Calculate similarity/distance between text sequences using various algorithms:

- **`#textdistance_measure`**:

  - **Purpose**: Measures text distance between two sequences of strings
  - **Parameters**:
    - `source` (required): The source text string
    - `reference` (required): The reference text string to compare against
    - `algorithm` (optional): The algorithm to use (default: `levenshtein`)
    - `metric` (optional): The metric to use (default: `normalized_similarity`)
  - **Returns**: A float value representing the calculated distance/similarity

- **`#textdistance_list_metrics`**:

  - **Purpose**: Lists all supported metrics for text distance algorithms
  - **Parameters**: None
  - **Returns**: A list of available metrics: `distance`, `similarity`, `normalized_distance`, `normalized_similarity`, `maximum`

- **Supported Metrics**:

  - `distance`: Raw distance score
  - `similarity`: Raw similarity score
  - `normalized_distance`: Distance normalized to a 0-1 scale
  - `normalized_similarity`: Similarity normalized to a 0-1 scale (default)
  - `maximum`: Maximum possible value for the algorithm

- **Default Algorithm**: `Levenshtein`

## Usage

### Local Running

To run the application locally:

1. Start the FastMCP application:

   ```bash
   mcp-nlp --transport streamable-http
   ```

1. Access the MCP server endpoint at `http://127.0.0.1:8000/mcp` (in case of `streamable-http` transport)

### Run MCP Server Using Docker

To run the MCP server in a Docker container:

1. Build the Docker image:

   ```bash
   docker build -t mcp-nlp .
   ```

1. Run the Docker container:

   ```bash
   docker run --rm -e TRANSPORT=streamable-http -p 8000:8000 mcp-nlp
   ```

1. Access the MCP server endpoint at `http://127.0.0.1:8000/mcp` (in case of `streamable-http` transport)

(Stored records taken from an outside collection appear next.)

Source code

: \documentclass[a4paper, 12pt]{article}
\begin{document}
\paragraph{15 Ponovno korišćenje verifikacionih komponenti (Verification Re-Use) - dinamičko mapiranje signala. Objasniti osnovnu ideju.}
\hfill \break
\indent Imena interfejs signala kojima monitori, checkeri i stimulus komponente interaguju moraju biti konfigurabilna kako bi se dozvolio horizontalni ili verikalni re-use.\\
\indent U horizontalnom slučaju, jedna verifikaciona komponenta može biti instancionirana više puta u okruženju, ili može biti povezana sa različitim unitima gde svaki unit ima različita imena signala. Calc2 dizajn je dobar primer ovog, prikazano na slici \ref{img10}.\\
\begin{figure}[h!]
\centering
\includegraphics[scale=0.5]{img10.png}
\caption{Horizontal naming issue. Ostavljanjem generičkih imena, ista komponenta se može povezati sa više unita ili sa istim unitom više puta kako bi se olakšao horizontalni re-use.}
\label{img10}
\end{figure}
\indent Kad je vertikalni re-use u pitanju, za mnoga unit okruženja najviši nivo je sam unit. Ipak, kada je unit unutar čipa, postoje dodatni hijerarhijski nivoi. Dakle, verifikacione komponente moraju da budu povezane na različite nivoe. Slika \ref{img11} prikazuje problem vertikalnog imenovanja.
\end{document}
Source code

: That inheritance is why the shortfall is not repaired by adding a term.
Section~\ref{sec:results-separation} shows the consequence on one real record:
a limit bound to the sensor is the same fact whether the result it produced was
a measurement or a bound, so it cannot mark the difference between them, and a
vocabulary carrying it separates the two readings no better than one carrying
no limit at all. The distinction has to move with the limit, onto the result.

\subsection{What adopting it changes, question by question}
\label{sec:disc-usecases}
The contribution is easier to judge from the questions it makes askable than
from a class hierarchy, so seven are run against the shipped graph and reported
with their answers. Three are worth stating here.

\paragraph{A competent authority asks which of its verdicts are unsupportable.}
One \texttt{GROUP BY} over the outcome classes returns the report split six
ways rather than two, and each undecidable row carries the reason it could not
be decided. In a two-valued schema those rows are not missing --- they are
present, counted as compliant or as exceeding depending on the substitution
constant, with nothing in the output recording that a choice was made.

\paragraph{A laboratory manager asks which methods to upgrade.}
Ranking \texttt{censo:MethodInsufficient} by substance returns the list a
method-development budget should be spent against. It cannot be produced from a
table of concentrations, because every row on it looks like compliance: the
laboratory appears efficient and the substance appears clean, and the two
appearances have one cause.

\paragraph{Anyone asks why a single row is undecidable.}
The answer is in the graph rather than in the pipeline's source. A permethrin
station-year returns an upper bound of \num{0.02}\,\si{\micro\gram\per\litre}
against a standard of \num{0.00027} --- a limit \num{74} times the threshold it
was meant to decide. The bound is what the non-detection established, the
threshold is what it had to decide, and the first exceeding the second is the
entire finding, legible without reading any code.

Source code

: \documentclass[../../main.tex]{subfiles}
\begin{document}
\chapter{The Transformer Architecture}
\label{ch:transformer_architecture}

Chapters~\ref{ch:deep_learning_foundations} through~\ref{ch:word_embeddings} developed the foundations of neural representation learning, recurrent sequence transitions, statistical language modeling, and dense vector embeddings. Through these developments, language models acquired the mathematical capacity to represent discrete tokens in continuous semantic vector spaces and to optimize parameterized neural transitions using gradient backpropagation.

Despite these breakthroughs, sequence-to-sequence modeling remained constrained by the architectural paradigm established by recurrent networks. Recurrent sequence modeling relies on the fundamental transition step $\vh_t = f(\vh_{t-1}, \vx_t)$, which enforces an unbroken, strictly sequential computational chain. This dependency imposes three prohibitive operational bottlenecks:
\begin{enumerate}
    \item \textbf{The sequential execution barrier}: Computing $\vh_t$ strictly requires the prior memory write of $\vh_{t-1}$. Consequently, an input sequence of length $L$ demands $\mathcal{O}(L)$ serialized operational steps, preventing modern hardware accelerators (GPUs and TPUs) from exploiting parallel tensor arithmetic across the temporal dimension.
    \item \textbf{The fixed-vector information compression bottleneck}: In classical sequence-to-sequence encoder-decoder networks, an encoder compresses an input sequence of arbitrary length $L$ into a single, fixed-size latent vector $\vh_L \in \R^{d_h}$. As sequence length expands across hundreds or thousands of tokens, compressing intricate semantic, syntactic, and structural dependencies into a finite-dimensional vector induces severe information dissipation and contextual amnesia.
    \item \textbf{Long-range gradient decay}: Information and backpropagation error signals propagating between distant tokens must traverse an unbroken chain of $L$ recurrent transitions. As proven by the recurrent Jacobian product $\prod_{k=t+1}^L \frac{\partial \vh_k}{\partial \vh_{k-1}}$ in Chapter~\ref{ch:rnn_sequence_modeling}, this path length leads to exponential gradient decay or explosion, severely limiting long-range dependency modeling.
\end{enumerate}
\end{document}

Make sure to set the `TRANSPORT` environment variable to `streamable-http` or `sse` when running the Docker container.

## VS Code Integration

To use the MCP-NLP server with VS Code:

1. Make sure your MCP-NLP server is running

1. Add the server configuration to your VS Code `settings.json` (using `stdio` transport):

   ```json
   {
       "servers": {
           "mcp-nlp": {
               "type": "stdio",
               "command": "${workspaceFolder}/.venv/bin/mcp-nlp",
               "env": {
                    "API_KEY_ENABLED": "false"
                }
            }
        }
    }
   ```

1. Enable MCP in VS Code:

   ```json
   "chat.mcp.enabled": true,
   "github.copilot.advanced": {
     "mcp.enabled": true
   }
   ```

1. You can now use the MCP-NLP tools directly in VS Code through GitHub Copilot

`MCP` | `Model Context Protocol` | `FastMCP` | `NLP`

## License

This project is licensed under the MIT License. See the [LICENSE](LICENSE) file for details.